***** Data records *****
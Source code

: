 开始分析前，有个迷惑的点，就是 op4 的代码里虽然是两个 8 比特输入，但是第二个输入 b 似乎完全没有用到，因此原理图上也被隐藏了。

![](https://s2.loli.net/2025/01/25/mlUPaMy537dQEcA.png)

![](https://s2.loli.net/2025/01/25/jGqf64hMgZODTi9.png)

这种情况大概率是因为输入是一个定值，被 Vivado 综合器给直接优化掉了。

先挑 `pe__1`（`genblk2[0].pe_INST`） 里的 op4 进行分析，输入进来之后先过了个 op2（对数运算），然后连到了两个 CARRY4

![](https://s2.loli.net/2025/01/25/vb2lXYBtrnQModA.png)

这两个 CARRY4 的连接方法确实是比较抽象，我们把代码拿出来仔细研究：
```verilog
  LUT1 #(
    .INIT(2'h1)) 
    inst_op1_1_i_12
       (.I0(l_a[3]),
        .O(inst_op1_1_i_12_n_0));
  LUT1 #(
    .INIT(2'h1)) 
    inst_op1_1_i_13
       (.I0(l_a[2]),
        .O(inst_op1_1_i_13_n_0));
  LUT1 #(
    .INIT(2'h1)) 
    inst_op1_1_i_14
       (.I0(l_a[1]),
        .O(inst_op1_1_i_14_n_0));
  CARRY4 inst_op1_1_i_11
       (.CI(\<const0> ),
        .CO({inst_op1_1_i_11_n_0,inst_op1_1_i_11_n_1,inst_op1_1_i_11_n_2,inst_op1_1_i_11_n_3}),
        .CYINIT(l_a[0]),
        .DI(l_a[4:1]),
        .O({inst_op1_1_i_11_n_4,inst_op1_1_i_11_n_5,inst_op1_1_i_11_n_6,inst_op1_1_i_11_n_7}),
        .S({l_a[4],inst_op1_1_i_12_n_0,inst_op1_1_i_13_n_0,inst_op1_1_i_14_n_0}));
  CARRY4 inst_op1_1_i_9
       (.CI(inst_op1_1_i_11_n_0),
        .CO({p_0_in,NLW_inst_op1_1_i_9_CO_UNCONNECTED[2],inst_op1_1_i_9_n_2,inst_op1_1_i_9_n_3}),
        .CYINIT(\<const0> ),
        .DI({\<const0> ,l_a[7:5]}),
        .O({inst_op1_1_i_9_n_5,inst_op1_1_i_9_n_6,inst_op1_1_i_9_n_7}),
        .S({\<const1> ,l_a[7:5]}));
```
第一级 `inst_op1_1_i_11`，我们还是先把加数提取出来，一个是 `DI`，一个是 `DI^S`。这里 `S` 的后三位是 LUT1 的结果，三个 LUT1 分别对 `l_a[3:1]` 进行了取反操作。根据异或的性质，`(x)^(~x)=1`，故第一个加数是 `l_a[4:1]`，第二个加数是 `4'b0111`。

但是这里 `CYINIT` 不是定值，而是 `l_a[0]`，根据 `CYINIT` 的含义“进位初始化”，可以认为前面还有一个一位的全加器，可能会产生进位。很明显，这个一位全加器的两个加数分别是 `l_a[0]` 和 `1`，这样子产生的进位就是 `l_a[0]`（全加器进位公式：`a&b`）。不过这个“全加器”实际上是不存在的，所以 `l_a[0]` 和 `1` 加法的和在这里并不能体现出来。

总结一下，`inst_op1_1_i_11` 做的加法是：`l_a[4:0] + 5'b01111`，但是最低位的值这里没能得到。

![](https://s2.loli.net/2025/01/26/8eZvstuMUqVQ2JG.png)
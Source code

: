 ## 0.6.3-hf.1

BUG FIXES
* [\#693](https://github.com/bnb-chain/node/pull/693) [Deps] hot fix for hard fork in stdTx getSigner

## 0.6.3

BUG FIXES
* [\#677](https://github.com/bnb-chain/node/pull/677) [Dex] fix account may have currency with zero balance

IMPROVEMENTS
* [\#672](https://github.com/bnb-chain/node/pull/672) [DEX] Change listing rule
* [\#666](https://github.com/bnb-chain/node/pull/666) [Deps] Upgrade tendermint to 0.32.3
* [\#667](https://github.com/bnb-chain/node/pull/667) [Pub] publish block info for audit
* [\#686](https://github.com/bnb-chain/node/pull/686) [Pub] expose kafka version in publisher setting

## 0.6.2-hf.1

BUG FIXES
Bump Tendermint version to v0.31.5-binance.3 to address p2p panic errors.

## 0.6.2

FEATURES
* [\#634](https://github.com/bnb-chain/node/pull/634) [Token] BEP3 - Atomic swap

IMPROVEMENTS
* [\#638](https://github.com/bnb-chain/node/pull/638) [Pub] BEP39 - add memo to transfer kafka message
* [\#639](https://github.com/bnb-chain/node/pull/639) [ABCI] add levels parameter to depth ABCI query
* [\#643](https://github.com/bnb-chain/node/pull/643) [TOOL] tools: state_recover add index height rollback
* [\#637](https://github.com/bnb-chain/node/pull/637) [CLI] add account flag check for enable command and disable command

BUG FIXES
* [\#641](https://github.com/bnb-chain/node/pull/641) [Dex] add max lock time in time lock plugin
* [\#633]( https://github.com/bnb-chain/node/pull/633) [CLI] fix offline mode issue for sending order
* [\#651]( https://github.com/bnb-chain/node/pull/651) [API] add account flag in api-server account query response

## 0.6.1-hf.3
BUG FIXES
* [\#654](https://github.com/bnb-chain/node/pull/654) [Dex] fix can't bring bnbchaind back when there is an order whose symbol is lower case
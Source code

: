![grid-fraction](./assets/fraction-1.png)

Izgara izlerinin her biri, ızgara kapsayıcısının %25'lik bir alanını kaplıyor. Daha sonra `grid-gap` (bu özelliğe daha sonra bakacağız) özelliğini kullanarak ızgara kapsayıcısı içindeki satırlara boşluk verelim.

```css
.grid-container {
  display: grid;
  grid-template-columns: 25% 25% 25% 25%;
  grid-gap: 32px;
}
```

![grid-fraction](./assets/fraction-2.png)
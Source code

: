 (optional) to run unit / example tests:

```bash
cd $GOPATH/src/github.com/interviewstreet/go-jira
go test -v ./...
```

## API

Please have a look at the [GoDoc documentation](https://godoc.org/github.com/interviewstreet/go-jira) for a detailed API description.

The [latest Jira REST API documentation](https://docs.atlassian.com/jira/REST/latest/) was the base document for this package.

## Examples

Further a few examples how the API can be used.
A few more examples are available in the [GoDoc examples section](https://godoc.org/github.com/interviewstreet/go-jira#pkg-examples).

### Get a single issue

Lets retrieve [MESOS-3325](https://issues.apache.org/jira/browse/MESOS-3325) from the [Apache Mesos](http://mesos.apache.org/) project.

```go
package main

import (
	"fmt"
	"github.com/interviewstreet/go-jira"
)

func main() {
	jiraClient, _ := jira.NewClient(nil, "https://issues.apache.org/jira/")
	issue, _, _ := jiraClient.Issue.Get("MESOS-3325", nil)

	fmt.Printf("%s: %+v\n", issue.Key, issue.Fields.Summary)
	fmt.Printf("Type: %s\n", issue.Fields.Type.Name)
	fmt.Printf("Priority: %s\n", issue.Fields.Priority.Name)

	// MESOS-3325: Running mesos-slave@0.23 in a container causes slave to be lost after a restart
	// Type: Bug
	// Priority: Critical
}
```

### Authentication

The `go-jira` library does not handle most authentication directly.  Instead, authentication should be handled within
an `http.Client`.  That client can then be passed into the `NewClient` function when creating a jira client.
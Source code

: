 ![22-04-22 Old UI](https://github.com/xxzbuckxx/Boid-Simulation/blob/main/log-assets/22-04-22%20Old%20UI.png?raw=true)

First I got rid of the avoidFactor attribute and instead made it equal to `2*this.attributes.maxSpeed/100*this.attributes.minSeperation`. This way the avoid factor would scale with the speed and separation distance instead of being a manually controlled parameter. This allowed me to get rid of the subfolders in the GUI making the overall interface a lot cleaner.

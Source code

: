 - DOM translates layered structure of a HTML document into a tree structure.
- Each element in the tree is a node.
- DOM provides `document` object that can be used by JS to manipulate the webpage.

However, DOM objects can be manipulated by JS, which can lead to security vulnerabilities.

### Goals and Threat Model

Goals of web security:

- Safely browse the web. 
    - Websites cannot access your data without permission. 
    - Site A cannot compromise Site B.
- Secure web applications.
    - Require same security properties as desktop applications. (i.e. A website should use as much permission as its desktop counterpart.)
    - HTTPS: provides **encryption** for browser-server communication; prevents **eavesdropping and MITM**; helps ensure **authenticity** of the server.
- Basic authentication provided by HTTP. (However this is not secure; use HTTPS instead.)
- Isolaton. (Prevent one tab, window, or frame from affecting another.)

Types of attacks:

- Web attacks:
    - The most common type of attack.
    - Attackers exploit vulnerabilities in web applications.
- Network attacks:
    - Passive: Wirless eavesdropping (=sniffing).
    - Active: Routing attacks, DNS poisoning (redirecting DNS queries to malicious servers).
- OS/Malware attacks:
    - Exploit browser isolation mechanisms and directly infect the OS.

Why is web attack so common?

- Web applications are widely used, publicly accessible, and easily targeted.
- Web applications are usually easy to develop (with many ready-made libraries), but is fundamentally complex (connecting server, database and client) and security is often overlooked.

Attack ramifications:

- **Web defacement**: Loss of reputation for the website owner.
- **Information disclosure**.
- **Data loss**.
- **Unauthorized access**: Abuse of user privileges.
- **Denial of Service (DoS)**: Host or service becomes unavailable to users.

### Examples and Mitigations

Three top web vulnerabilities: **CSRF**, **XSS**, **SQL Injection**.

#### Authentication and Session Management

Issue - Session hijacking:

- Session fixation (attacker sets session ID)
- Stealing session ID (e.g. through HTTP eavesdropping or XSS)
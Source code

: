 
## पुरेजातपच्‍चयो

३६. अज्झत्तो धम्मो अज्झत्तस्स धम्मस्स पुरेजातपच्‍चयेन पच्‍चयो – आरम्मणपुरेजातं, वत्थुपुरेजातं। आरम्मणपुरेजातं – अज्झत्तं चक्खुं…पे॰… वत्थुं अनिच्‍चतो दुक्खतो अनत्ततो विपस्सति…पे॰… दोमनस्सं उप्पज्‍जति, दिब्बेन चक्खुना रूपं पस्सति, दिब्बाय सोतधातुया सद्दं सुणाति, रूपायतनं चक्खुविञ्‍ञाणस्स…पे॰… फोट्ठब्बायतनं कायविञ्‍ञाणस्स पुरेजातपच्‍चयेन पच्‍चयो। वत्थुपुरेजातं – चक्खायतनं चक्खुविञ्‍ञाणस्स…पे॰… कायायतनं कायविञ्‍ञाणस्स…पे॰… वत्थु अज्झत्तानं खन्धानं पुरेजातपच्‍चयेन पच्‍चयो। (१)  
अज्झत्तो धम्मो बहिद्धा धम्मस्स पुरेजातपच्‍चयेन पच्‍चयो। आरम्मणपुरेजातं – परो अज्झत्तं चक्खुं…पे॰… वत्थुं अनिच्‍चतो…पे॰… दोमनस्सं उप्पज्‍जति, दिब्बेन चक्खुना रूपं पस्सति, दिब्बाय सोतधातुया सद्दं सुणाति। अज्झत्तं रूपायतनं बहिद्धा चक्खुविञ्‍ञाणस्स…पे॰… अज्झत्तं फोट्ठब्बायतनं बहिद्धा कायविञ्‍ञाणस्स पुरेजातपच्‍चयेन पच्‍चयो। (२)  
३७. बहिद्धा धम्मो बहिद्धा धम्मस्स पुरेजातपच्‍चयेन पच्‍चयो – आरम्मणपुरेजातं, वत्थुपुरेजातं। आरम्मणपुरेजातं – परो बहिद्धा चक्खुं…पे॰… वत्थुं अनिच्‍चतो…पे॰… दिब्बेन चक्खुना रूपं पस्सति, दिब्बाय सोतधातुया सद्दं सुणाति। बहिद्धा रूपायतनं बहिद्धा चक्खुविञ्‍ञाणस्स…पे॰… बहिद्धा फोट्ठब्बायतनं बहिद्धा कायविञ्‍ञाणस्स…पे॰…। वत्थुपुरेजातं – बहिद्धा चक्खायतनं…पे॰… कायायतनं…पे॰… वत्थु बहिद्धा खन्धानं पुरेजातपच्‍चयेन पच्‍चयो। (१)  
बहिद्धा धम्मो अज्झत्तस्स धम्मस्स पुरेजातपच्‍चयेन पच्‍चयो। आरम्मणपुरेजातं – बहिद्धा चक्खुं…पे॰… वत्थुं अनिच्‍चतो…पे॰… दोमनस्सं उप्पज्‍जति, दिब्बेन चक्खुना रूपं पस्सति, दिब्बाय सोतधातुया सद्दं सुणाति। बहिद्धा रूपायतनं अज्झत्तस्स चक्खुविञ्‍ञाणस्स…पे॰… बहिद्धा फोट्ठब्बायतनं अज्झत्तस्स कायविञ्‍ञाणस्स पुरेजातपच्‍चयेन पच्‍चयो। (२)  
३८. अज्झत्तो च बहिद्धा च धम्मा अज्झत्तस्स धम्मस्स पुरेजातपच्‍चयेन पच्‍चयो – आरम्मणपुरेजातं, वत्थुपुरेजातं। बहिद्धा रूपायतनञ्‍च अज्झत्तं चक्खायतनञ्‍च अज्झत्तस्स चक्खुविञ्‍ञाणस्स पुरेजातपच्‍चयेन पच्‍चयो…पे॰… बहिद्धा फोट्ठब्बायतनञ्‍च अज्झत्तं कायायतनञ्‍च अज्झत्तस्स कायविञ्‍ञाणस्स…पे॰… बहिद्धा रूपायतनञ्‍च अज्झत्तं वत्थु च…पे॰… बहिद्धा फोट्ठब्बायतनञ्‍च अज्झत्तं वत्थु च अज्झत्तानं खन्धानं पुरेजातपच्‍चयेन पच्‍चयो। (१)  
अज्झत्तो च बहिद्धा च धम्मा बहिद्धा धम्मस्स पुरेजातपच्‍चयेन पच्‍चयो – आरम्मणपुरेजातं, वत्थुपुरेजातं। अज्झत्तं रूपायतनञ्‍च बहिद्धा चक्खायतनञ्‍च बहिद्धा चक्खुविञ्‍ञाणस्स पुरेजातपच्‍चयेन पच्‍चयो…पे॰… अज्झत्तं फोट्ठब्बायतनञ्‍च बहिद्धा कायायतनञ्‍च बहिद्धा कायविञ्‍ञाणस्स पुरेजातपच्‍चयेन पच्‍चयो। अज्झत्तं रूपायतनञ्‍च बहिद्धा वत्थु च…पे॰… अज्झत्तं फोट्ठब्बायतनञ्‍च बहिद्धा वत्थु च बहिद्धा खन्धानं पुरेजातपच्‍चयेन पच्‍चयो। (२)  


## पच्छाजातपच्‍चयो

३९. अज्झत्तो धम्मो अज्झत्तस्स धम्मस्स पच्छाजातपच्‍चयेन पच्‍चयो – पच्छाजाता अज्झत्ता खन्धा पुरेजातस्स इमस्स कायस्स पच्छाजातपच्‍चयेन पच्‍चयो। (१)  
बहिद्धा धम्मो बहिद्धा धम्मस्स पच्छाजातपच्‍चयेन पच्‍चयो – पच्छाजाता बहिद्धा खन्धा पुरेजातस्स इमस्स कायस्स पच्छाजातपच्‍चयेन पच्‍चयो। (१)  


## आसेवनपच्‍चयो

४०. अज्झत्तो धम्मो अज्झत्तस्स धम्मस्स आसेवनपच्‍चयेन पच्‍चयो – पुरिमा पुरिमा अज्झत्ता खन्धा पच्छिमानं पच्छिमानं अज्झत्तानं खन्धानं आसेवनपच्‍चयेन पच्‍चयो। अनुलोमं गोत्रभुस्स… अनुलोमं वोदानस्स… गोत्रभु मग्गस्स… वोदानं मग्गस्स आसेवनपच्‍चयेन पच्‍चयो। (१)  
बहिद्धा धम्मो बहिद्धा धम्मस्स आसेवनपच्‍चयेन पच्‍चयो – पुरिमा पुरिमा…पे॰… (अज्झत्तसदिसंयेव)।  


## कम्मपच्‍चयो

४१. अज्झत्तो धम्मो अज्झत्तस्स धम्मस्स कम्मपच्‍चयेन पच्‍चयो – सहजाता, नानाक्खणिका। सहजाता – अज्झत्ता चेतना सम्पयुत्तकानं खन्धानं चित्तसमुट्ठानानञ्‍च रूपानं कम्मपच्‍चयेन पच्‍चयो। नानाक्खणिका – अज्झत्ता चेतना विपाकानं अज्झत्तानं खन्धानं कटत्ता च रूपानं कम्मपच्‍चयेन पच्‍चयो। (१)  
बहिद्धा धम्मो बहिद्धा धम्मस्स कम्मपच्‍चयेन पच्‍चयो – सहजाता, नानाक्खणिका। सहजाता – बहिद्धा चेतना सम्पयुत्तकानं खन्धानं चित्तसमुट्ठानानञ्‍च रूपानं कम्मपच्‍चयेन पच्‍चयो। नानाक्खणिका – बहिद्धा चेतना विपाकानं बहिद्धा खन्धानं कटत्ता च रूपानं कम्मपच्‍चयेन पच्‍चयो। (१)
*****
What this task involves →
Whenever the string "documentation" turns up in a line of the data, copy that line.

Response below →
Please have a look at the [GoDoc documentation](https://godoc.org/github.com/interviewstreet/go-jira) for a detailed API description.
The [latest Jira REST API documentation](https://docs.atlassian.com/jira/REST/latest/) was the base document for this package.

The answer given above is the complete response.